218585 Is tobacco and alcohol advertising related to editorial content in a national sample of black and mainstream newspapers?

Monday, November 8, 2010

Elisia Cohen, PhD , College of Communications and Information Studies, University of Kentucky, Lexington, KY
Charlene A. Caburnay, MPH, PhD , Health Communication Research Laboratory, Washington University, St. Louis, St. Louis, MO
Bindu Kalesan, MS, MPH , Health Communication Research Laboratory, Washington University, St. Louis, St. Louis, MO
Background. Newspapers continue to depend on alcohol and tobacco advertisements for revenue. No study has investigated whether such service and product advertising may relate to editorial coverage. Purpose. The study evaluates whether the amount and type of alcohol and tobacco advertising in newspapers affects editorial content within these newspapers. Significance. No study has examined whether both tobacco and alcohol-related products and services (i.e., for nicotine replacement therapy, alcoholic recovery programs) may influence editorial content. Methodology. 6522 newspaper issues from 24 Black newspapers and 12 community-matched mainstream newspapers published between June 1, 2004 and May 31, 2007 were examined. Trained coders identified all health and cancer news stories, and tobacco and alcohol-related product and service advertisements (kalpha >.75).
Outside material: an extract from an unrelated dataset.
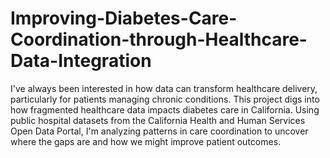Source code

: # Improving-Diabetes-Care-Coordination-through-Healthcare-Data-Integration
I've always been interested in how data can transform healthcare delivery, particularly for patients managing chronic conditions. This project digs into how fragmented healthcare data impacts diabetes care in California. Using public hospital datasets from the California Health and Human Services Open Data Portal, I'm analyzing patterns in care coordination to uncover where the gaps are and how we might improve patient outcomes.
Findings/Results. Having alcohol or tobacco product advertising in a newspaper issue is not related to having health stories published in the issue (p > .05). Having a tobacco product advertisement (p < .05) and having one or more tobacco control advertisements (p <.05) both are positively associated with a newspaper issue having more than one cancer story. Not having tobacco control advertising makes it significantly more likely that Black newspaper issues will have no health stories (p < .01). Tobacco service and product ads were significant predictors in Black newspapers publishing a cancer story. These relationships did not hold in the mainstream newspaper sample. Conclusions/Recommendations. This research confirms and extends Rouner et al's findings that there is no relationship between the amount of tobacco and alcohol advertisements and newspaper editorial coverage.

Learning Areas:
Communication and informatics
Diversity and culture
Social and behavioral sciences

Learning Objectives:
To describe and evaluate whether both tobacco and alcohol-related products and services (i.e., for nicotine replacement therapy, alcoholic recovery programs) may influence editorial content in a national sample of Black and general audience newspapers.

Keywords: Media Message, Alcohol

Presenting author's disclosure statement:

Qualified on the content I am responsible for because: I am responsible for all data analysis and I oversee statistical analysis in the Health Communication Research Laboratory at Washington University.
Any relevant financial relationships? No

I agree to comply with the American Public Health Association Conflict of Interest and Commercial Support Guidelines, and to disclose to the participants any off-label or experimental uses of a commercial product or service discussed in my presentation.